Lines from the records below that contain the word "most" are to be copied out.

WORKING DATA below:

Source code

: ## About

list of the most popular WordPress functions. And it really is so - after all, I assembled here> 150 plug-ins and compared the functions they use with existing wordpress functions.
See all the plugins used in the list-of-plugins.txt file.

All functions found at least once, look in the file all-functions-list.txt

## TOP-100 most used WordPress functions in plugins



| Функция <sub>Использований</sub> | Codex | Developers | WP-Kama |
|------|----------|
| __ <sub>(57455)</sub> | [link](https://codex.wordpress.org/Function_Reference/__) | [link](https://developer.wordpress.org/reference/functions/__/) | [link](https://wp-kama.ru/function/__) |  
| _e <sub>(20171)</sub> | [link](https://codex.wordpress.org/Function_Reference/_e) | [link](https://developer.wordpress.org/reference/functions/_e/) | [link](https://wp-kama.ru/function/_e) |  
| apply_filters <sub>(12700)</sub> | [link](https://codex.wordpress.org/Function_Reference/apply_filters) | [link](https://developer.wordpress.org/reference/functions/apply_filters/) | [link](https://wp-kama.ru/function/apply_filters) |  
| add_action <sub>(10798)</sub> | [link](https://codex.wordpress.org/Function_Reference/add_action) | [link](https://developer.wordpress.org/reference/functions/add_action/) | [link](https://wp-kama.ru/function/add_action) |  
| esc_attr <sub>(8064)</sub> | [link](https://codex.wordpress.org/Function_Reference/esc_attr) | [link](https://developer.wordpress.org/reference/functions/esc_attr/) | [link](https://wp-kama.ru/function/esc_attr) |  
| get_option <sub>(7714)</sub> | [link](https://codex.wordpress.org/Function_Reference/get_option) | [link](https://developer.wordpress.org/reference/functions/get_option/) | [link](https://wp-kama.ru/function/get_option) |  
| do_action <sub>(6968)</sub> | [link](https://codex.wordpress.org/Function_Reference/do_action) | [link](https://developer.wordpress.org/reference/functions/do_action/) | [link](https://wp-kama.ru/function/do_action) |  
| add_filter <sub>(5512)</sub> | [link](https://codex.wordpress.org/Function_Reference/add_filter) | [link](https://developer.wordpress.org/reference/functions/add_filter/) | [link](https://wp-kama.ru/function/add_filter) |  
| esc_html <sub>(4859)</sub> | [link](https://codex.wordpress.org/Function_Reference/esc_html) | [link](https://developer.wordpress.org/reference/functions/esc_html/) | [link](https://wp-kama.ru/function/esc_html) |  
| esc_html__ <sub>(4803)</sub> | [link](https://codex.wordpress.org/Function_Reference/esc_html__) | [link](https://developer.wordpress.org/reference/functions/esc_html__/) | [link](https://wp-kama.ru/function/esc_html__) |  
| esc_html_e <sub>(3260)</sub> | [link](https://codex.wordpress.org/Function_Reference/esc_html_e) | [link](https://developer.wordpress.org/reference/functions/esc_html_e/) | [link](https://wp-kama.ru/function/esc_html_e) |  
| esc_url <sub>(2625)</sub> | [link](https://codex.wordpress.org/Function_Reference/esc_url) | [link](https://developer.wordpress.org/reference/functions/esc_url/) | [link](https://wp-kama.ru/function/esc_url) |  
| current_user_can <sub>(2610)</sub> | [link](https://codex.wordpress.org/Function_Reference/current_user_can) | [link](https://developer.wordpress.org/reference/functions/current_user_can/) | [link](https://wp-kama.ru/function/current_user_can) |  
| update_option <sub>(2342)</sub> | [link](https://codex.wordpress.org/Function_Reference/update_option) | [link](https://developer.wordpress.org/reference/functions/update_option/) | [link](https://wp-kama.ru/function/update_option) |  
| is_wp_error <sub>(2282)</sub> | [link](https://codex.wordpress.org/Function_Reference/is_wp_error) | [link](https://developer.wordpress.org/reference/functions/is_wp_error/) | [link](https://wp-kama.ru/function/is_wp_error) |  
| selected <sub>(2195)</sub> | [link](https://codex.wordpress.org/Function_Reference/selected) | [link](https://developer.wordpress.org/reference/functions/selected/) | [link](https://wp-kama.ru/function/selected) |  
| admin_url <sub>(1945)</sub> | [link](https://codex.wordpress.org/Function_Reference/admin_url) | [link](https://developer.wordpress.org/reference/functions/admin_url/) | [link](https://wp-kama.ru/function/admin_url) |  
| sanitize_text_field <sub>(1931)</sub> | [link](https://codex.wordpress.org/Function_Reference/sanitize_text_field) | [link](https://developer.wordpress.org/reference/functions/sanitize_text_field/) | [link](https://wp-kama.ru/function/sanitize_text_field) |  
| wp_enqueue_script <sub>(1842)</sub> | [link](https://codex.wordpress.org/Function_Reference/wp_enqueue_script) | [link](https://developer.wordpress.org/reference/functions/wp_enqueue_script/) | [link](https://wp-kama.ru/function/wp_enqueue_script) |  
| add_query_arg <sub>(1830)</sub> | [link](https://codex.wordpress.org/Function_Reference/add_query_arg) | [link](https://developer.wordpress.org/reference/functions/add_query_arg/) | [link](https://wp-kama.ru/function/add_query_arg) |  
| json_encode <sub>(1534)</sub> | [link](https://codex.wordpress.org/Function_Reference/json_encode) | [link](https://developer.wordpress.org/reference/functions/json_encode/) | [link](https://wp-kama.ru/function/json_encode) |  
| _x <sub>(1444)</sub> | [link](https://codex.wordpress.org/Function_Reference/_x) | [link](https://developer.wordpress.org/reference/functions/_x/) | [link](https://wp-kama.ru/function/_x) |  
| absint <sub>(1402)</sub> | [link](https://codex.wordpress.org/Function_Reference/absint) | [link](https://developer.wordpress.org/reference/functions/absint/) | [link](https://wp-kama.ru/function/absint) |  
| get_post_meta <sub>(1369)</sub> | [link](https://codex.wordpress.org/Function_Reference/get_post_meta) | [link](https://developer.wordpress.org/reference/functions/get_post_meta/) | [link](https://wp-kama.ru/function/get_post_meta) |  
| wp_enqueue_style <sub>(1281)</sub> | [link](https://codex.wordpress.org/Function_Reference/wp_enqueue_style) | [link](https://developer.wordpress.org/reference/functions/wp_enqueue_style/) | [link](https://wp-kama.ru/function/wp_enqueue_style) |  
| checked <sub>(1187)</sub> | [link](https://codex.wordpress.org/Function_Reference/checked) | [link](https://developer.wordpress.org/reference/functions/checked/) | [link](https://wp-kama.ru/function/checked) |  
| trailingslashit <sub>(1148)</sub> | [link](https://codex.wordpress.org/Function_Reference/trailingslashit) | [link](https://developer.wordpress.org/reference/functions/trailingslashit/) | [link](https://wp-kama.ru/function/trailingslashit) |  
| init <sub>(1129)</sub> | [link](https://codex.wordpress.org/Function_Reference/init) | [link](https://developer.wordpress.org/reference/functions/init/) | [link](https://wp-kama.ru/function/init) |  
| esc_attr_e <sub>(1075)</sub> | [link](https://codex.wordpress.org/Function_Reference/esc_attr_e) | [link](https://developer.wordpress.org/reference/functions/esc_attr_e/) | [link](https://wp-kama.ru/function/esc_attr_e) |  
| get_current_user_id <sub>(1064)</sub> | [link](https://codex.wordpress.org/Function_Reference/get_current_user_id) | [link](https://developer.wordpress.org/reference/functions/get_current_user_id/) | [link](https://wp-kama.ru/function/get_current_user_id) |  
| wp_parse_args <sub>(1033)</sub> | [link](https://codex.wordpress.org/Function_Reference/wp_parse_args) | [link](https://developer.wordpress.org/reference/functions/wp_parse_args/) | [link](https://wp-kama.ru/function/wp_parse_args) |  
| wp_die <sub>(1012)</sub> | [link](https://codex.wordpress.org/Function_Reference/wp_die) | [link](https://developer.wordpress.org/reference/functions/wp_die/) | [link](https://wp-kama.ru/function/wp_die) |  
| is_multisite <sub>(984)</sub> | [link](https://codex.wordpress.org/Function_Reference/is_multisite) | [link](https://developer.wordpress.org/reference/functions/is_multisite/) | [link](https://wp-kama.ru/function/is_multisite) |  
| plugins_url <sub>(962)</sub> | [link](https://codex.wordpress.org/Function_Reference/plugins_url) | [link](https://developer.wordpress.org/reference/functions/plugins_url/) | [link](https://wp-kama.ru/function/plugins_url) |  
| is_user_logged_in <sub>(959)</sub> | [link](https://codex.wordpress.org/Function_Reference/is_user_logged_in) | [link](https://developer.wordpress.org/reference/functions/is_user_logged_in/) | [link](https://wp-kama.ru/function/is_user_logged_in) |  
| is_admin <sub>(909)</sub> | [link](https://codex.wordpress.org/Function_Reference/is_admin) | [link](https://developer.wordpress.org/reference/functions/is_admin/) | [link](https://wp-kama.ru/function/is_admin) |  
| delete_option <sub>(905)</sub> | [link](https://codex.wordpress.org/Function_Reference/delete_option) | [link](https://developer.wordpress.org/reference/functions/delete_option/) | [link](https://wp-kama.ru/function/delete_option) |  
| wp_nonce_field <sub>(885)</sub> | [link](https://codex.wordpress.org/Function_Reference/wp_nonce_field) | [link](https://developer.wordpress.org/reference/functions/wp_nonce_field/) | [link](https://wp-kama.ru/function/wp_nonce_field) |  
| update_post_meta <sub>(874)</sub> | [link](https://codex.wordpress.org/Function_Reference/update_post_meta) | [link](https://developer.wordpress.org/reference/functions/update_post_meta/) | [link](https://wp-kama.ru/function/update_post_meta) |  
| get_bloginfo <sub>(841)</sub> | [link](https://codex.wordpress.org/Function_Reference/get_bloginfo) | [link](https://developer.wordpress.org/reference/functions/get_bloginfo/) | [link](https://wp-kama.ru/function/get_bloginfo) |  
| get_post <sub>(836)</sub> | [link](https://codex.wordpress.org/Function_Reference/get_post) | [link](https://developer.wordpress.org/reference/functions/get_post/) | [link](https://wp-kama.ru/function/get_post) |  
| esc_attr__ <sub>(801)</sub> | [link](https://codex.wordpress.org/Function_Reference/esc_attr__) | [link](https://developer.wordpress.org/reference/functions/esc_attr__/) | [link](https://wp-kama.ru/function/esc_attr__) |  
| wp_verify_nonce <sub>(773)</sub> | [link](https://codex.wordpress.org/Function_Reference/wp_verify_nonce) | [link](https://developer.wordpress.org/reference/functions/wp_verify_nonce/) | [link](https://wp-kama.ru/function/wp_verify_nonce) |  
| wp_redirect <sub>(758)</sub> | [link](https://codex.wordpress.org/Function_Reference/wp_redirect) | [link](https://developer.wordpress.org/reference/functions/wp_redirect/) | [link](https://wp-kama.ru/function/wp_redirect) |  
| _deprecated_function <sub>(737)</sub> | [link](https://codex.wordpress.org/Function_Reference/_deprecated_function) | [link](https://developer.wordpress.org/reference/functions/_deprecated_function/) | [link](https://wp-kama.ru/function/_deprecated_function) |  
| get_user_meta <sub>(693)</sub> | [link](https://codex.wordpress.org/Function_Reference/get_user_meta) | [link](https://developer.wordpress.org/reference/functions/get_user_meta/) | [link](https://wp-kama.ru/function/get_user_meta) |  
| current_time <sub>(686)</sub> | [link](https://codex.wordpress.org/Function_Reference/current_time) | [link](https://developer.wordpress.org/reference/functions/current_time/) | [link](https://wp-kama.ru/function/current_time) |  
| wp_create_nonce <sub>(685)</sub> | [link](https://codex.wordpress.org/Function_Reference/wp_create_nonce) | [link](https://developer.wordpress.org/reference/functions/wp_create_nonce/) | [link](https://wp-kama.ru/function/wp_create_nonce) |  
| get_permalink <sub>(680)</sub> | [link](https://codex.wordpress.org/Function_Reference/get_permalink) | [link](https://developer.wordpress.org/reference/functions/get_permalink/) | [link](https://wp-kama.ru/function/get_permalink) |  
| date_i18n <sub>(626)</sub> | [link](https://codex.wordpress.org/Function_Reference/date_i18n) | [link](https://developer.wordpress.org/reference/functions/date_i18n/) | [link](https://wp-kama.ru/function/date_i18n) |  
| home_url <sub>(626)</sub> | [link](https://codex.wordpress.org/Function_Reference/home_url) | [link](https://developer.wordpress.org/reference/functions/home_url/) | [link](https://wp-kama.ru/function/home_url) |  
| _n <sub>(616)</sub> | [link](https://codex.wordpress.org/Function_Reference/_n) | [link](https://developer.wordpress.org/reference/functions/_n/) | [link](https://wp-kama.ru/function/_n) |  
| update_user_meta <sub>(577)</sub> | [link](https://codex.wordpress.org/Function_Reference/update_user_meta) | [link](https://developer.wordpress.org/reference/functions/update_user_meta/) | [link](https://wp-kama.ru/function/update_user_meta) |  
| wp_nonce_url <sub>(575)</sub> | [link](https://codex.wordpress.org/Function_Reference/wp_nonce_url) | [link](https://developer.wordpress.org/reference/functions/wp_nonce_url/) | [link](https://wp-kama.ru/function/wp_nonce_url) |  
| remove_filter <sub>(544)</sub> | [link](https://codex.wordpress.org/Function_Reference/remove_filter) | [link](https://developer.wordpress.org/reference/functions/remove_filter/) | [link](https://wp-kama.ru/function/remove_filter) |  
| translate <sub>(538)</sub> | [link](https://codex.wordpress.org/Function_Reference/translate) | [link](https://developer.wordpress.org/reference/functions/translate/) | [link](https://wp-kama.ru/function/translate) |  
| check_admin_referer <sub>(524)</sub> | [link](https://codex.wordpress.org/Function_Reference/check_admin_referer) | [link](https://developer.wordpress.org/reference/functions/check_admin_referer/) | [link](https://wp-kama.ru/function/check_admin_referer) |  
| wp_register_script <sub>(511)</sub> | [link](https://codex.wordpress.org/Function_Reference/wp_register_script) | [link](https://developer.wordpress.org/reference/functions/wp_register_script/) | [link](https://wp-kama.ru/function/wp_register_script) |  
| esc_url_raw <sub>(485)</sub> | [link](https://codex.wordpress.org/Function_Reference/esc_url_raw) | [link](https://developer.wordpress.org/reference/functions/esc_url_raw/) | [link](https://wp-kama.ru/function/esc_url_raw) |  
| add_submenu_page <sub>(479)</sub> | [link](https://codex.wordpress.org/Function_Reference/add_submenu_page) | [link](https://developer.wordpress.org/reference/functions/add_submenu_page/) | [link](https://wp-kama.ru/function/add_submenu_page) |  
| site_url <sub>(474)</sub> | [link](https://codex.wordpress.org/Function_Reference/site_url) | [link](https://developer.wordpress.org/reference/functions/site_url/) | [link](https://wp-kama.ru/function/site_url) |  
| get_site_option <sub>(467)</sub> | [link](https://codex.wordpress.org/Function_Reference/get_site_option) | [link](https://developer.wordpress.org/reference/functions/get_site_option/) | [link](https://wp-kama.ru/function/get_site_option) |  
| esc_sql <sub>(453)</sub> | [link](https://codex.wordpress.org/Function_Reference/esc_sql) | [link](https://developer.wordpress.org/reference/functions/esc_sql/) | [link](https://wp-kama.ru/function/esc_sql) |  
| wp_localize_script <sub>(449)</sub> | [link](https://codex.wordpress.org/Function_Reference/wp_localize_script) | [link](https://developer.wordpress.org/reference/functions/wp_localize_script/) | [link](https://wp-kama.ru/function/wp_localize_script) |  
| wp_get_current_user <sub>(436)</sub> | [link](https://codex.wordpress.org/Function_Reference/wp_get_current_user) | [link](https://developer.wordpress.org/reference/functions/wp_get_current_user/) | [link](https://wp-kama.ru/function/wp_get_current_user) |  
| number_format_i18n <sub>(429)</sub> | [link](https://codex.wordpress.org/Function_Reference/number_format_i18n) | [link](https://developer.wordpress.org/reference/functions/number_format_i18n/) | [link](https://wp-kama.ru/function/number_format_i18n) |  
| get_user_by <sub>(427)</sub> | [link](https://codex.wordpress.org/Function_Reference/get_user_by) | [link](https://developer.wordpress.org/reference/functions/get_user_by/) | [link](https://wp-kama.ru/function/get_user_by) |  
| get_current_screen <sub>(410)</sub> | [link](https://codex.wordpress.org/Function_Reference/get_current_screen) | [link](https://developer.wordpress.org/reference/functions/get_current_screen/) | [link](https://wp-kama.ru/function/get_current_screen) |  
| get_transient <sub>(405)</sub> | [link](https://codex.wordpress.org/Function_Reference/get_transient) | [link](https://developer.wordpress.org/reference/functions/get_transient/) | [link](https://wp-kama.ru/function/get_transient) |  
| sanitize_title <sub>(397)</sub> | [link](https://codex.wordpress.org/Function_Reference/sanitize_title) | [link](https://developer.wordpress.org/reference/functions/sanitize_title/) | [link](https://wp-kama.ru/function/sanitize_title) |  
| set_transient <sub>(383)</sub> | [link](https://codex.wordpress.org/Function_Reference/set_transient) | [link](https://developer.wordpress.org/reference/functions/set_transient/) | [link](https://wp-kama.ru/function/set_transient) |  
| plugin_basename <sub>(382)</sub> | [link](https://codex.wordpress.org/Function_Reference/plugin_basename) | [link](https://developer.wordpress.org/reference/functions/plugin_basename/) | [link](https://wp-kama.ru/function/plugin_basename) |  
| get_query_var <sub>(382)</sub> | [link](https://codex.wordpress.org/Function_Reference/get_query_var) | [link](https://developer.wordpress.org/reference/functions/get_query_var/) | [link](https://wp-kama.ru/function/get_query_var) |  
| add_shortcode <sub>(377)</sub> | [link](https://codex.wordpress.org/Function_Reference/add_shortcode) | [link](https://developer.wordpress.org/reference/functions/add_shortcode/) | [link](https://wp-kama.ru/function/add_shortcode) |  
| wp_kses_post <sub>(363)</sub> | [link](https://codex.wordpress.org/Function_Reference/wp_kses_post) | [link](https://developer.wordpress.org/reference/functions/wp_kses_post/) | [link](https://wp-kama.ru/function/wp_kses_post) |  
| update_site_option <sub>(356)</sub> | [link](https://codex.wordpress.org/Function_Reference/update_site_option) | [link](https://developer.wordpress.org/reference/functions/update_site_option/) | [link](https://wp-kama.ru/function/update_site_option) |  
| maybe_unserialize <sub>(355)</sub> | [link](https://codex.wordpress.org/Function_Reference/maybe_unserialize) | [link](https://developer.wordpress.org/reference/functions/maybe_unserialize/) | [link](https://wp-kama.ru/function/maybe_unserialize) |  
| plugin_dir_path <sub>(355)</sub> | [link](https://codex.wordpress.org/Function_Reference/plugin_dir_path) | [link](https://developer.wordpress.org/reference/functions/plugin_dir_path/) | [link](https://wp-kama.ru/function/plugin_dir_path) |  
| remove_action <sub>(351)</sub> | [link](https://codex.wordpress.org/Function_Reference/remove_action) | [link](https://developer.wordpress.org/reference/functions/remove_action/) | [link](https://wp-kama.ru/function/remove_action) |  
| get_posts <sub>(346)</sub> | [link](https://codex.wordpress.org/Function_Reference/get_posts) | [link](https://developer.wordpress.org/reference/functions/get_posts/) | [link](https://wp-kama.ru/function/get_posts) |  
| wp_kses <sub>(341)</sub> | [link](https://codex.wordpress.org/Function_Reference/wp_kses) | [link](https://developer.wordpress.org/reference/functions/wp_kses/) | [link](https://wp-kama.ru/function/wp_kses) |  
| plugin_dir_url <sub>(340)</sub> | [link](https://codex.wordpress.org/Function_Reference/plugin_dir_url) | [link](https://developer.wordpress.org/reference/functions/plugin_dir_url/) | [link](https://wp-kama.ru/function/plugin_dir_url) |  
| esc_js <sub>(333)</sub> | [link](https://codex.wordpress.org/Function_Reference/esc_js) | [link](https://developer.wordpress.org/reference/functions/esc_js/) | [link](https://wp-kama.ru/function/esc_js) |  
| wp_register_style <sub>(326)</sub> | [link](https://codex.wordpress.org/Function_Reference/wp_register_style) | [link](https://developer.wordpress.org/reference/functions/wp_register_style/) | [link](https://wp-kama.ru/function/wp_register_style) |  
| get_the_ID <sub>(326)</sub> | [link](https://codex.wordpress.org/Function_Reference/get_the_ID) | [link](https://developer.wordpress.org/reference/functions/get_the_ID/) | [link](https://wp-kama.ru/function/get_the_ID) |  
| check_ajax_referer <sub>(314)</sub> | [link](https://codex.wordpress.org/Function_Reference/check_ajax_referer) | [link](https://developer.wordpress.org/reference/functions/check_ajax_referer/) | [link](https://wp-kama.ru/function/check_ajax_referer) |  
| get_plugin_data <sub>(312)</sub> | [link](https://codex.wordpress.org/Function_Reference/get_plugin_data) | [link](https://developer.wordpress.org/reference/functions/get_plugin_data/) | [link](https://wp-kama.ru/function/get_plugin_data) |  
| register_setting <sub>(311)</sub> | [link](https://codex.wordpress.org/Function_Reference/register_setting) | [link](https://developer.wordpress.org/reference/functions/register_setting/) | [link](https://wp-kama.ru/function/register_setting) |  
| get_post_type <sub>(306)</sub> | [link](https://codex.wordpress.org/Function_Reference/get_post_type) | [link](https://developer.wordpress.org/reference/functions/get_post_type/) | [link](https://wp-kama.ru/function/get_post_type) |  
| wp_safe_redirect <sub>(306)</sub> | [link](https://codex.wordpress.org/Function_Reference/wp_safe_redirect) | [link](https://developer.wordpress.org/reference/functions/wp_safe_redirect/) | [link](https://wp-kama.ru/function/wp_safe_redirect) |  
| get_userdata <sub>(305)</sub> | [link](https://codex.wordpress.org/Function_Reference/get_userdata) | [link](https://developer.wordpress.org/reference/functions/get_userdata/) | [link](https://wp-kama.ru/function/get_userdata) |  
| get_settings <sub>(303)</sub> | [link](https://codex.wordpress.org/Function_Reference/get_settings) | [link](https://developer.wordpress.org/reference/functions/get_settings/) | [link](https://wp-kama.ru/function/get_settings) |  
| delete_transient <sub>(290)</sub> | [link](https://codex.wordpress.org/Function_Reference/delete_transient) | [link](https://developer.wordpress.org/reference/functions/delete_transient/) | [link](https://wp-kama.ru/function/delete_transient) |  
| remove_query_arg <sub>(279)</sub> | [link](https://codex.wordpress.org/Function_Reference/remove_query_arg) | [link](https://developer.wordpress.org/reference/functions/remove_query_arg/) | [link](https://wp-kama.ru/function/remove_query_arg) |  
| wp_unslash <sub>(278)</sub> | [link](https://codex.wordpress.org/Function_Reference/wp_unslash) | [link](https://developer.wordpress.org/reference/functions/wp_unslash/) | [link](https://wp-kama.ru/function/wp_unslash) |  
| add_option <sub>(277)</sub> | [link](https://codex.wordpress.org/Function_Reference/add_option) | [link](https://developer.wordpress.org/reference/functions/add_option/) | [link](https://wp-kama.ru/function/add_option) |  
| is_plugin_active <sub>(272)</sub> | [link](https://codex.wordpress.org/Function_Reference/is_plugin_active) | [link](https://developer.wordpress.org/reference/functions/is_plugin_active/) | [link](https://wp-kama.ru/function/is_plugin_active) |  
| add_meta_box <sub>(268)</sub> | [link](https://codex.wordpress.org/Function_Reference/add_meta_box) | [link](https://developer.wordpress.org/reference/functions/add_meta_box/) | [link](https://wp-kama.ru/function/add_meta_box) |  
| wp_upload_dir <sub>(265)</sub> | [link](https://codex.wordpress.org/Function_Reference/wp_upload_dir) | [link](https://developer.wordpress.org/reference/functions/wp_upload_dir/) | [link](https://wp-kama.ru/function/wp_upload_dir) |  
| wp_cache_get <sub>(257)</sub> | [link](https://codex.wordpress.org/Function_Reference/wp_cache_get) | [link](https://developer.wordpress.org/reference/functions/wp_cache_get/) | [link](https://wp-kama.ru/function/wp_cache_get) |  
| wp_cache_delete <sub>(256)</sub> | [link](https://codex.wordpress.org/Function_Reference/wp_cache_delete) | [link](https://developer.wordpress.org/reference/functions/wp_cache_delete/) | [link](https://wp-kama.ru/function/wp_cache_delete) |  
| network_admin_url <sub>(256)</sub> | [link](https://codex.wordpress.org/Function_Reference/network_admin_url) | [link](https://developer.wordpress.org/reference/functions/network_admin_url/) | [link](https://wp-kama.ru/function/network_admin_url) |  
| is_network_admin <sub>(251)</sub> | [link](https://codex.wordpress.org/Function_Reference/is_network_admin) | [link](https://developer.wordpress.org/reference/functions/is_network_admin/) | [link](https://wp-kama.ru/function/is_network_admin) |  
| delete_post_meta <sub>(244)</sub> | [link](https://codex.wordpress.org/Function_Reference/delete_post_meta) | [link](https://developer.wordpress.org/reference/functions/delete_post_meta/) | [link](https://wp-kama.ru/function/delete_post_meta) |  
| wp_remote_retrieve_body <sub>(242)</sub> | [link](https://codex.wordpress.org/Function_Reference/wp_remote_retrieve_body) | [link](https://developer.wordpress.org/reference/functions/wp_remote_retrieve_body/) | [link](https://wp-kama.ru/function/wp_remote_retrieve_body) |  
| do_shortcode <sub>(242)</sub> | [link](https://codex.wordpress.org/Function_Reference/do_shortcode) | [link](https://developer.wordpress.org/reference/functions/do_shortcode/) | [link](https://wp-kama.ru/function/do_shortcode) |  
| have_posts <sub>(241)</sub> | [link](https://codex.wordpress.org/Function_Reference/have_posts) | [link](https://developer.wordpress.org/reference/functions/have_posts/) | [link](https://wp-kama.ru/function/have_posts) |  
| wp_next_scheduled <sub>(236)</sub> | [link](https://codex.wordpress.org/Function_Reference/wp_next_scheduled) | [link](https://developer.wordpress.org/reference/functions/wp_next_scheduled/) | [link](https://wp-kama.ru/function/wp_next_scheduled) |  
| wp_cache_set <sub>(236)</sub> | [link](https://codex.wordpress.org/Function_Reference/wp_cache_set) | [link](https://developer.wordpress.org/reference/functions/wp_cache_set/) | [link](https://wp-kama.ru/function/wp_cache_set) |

End of WORKING DATA.

SOLUTION BELOW:
list of the most popular WordPress functions. And it really is so - after all, I assembled here> 150 plug-ins and compared the functions they use with existing wordpress functions.
## TOP-100 most used WordPress functions in plugins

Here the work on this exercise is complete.